Not Licensed to Drive
My daughter turned 15 on Sunday. In Salmon, we don’t celebrate the traditional Quinceanera like they do in places where they have more than one ethnic background. Rural communities tend to celebrate the 15th birthday with El Drivers Licensero, which should send a shudder down the spine of anyone who has ever been a teenage driver, witnessed a teenage driver, or god forbid, ridden with one.
My hope for our children was that we would run out of fossil fuels before they became of age. But then Carly turned 14 and the gas stations were still pumping petrol like it was going out of style. There went that idea.
But then a new diversion became available. In a community where the unemployment rate is about 10% and the underemployment rate is approximately 62.4%, we have not a single person in Salmon who will teach the state sanctioned pre-requisite drivers education class. Well, that’s not exactly true…through the Idaho Digital Learning Academy, young people can do the book work via an online course, but neither a school employee nor the general entrepreneurial public will actually get in the car with the students for the practicum part of the class.
When I was a young person and candy bars were a nickel, we could actually get our Idaho driver’s license at age 14, but we were not permitted to drive at night until age 16, which is totally backward because during the day you can see that you are sharing the road with a teenage driver which may cause you to panic and swerve off the road. My driver’s education instructor was a nice Mormon math teacher who had so many kids of his own and had been teaching so long that he could very adeptly go to some quiet secret place in his head and be completely oblivious to his surroundings. This was truly a blessing when Kellee Metier was practicing her cruising speed on I-84 between Mountain Home and Hammett and decided that it would be morally wrong to run over a whistle pig. So I’ve recently found out that outside of Mountain Home, people refer to whistle pigs as the Townsend Ground Squirrel. They look like this….
except in the spring and summer when they engage in the squirrel version of Running with the Bulls on the interstate and look more like this…
Mr. Gibbons shook himself out of his trance as our Chrysler sedan fishtailed on first one lane and then the next.
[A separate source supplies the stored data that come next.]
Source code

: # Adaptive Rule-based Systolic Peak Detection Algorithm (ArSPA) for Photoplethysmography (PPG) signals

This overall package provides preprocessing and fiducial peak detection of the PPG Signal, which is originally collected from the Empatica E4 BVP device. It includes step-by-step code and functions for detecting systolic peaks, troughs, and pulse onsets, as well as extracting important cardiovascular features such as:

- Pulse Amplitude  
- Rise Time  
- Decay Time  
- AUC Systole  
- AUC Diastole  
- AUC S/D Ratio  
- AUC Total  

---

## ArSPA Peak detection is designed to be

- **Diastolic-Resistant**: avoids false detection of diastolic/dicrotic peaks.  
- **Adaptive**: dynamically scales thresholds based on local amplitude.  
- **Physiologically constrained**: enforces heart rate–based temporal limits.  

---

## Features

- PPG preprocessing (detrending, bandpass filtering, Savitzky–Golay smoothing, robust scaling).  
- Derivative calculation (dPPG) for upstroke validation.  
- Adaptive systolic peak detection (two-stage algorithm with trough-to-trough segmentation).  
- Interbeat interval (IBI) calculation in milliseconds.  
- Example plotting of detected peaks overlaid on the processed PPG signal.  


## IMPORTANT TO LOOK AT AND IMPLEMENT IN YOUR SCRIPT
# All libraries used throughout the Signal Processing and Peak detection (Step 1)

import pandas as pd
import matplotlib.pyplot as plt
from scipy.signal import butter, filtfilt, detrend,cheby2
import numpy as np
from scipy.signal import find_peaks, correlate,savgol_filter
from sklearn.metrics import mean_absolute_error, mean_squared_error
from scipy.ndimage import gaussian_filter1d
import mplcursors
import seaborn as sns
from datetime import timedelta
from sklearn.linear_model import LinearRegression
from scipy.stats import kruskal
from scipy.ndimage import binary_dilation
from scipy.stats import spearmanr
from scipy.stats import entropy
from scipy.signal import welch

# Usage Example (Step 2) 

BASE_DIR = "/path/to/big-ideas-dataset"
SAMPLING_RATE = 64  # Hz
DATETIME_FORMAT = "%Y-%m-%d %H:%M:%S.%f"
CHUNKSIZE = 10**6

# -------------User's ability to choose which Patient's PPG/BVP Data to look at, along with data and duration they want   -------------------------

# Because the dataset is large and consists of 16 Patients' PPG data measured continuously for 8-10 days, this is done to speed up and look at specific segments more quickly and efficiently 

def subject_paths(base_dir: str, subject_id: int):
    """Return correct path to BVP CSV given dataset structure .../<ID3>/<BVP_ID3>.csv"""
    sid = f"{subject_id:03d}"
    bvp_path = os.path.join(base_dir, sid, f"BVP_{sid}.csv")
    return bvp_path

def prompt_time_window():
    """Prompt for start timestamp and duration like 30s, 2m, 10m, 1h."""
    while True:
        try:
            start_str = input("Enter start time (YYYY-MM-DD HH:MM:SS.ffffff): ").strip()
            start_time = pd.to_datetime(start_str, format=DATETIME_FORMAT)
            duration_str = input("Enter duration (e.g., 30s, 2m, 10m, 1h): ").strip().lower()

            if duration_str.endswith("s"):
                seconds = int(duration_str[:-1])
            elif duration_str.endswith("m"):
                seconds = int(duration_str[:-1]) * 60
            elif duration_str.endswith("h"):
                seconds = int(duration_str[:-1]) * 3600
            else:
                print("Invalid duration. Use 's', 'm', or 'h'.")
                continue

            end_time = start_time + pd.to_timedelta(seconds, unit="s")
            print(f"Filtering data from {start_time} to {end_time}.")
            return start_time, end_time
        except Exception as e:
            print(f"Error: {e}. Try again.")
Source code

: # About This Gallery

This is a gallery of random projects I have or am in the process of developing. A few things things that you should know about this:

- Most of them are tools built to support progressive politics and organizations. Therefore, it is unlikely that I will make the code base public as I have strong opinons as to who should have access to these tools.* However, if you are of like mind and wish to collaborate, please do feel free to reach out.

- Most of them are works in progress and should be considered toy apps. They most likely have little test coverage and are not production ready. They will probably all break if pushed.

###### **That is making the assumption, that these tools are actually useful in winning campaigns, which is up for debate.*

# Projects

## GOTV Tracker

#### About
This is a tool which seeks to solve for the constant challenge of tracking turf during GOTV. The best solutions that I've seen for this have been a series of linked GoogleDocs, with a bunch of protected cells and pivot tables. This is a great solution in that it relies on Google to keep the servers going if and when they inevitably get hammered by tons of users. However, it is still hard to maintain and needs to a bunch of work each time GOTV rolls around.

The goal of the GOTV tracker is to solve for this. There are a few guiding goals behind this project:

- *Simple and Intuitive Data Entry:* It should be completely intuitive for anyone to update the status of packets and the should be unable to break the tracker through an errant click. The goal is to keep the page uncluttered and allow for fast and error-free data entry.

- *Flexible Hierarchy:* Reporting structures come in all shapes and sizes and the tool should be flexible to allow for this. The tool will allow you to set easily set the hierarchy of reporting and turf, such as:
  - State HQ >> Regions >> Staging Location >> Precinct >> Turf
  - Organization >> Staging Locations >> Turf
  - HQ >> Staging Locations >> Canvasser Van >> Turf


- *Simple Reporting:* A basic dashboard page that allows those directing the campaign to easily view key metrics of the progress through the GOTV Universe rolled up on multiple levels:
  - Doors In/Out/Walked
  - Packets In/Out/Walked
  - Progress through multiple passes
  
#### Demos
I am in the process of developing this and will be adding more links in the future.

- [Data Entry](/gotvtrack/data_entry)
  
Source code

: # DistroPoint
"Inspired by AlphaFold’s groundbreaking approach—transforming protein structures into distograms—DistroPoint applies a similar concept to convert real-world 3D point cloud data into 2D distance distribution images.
He ordered Kellee to pull over on the shoulder where we all got a brief lecture on the inadvisability of swerving to miss wildlife, especially small rodent wildlife, when one was sharing the road with 18 wheelers. I quietly lectured myself on the inadvisability of wearing pastel-colored shorts when Kellee Metier was practicing cruising speeds on the interstate.
When we did get our licenses, our problems were compounded by the popularity of the hit show Dukes of Hazzard.
Even if you did not own a 1969 Dodge Charger and instead were borrowing your dad’s 1969 Volkswagen Beetle, you were almost required by law to stop on any given dirt road using only your emergency brake. Given the recent (I say 2005 is recent) remake of Dukes of Hazzard into a major motion picture AND the emergence of Texting, I would venture to say that teenage driving is now 7,000 times more dangerous now than during the Interstate 84 World Whistle Pig Expo.
The inherent limits on rural educational opportunties have never felt better.
I don’t get it–you’re supposed to learn to drive? Hm. I had a feeling all those other drivers were in on something. Thank God they let you drink, at least.
Love, Anonymous
Next time you write of Townsend Ground squirrels keep in mind their binomial:
Spermophilus townsendii
Even more to work with…
I love the your blog, keep it going!!